### What you have to do:
Count the lines in the entries that contain "each". Say the number and nothing more.

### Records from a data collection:
# # # # #

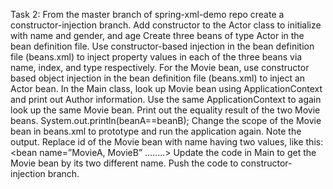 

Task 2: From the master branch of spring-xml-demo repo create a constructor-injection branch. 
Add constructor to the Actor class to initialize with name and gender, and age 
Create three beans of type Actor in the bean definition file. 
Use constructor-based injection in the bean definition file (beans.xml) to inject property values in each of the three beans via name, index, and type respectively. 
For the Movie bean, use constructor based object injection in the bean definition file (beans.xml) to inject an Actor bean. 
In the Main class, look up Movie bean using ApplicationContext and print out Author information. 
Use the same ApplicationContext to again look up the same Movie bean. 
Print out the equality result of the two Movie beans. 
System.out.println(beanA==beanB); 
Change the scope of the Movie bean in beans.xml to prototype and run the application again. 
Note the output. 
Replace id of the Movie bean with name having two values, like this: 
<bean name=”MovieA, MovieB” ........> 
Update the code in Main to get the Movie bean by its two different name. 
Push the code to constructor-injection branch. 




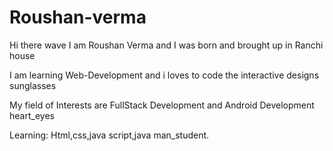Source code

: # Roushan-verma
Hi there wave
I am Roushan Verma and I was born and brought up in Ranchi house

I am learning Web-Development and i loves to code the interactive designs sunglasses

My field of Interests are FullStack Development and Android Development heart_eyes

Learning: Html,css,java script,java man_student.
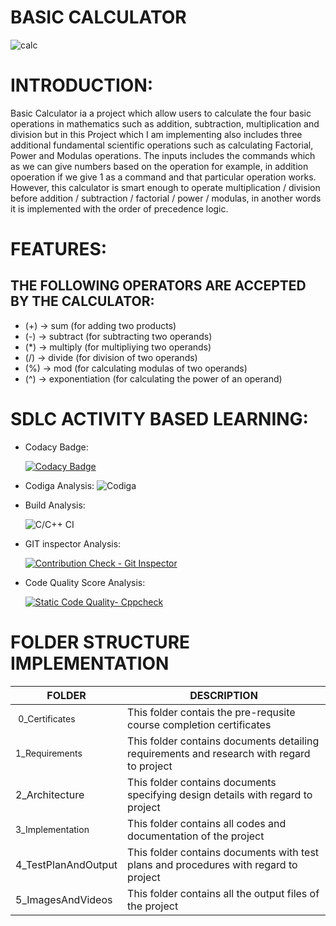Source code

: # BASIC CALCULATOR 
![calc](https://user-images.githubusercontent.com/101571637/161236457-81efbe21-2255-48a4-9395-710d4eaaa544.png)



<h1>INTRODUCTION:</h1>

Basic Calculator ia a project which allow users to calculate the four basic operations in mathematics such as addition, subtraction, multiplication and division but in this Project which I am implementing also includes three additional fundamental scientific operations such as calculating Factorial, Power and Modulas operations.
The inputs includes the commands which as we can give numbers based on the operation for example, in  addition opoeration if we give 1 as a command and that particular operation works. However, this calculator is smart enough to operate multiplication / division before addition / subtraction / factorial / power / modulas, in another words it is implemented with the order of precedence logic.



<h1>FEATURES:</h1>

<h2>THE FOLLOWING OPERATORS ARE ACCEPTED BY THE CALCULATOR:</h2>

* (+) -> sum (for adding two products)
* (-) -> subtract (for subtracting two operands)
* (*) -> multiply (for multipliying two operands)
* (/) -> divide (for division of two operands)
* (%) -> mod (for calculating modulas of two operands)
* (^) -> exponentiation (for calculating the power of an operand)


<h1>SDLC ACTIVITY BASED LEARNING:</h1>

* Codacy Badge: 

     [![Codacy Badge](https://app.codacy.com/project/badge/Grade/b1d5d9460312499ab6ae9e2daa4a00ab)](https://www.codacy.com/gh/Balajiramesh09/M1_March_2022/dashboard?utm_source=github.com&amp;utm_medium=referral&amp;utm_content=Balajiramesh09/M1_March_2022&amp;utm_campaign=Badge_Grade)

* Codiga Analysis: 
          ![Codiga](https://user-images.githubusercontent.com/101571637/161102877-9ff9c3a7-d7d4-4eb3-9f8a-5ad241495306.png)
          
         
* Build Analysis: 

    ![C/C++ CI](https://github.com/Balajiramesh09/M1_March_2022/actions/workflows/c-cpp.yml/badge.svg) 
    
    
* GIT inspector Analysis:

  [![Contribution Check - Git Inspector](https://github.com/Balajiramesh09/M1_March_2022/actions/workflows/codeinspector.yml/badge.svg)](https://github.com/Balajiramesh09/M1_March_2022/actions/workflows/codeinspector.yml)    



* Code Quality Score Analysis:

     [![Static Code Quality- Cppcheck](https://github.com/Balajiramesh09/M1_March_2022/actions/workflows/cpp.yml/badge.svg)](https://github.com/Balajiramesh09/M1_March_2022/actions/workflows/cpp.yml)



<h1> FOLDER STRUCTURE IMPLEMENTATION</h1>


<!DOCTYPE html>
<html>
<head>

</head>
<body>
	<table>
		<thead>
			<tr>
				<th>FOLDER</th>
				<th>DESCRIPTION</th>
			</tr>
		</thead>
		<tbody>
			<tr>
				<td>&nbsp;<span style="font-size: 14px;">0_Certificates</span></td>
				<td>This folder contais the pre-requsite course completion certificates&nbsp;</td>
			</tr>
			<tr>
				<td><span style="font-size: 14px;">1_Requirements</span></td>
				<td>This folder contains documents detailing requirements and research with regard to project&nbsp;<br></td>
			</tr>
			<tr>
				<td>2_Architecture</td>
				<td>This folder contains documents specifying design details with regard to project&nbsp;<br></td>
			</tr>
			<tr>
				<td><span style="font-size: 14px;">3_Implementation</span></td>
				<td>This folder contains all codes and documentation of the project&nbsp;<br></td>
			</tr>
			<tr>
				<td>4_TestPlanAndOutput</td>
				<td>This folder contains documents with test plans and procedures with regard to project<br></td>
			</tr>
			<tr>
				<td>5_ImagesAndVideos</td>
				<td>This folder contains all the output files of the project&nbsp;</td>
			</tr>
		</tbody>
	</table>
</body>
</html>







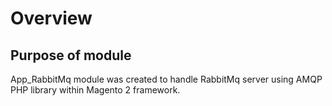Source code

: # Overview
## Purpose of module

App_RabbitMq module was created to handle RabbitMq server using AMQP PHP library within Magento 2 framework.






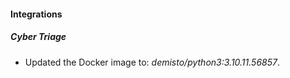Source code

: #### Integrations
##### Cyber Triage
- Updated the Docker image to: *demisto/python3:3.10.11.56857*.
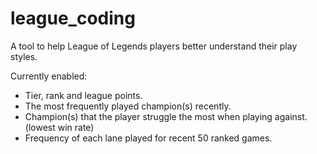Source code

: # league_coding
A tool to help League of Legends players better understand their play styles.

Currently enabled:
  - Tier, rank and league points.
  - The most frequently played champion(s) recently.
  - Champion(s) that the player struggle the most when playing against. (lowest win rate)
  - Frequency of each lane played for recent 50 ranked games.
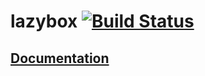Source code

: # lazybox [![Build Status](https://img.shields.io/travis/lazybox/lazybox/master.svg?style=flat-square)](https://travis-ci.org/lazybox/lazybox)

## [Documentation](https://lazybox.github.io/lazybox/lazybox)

# # # # #

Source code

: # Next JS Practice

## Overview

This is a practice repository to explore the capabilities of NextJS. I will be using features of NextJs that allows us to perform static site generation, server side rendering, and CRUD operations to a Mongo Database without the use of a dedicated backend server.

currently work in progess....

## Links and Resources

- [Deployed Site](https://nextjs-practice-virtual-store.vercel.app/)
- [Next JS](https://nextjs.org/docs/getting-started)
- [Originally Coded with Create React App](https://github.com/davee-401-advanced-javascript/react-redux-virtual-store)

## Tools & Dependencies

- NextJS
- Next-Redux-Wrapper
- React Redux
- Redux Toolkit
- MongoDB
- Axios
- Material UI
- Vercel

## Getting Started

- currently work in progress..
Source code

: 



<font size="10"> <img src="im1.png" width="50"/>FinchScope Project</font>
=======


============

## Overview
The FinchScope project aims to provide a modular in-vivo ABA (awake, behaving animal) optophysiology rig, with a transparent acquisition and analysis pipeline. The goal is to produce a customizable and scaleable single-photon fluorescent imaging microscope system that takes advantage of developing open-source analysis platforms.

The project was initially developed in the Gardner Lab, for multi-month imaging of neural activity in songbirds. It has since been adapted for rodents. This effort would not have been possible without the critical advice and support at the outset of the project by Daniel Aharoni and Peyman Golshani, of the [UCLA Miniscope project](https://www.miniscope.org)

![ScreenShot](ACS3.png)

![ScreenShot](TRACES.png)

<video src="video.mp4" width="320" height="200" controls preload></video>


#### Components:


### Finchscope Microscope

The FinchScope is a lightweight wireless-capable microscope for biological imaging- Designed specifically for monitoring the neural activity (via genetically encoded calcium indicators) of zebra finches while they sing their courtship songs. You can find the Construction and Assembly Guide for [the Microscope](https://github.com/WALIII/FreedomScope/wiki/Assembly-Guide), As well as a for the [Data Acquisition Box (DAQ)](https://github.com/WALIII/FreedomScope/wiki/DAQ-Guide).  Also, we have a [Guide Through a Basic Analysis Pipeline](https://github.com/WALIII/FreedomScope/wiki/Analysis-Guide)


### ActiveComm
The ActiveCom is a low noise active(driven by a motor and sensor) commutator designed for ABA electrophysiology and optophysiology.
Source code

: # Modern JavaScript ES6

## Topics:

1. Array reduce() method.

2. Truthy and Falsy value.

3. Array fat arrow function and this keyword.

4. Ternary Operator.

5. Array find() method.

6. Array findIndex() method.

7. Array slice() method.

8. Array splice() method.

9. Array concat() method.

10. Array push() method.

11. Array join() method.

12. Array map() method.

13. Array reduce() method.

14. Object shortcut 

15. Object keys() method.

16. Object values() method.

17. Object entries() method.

# # # # #

### Solved problem:
2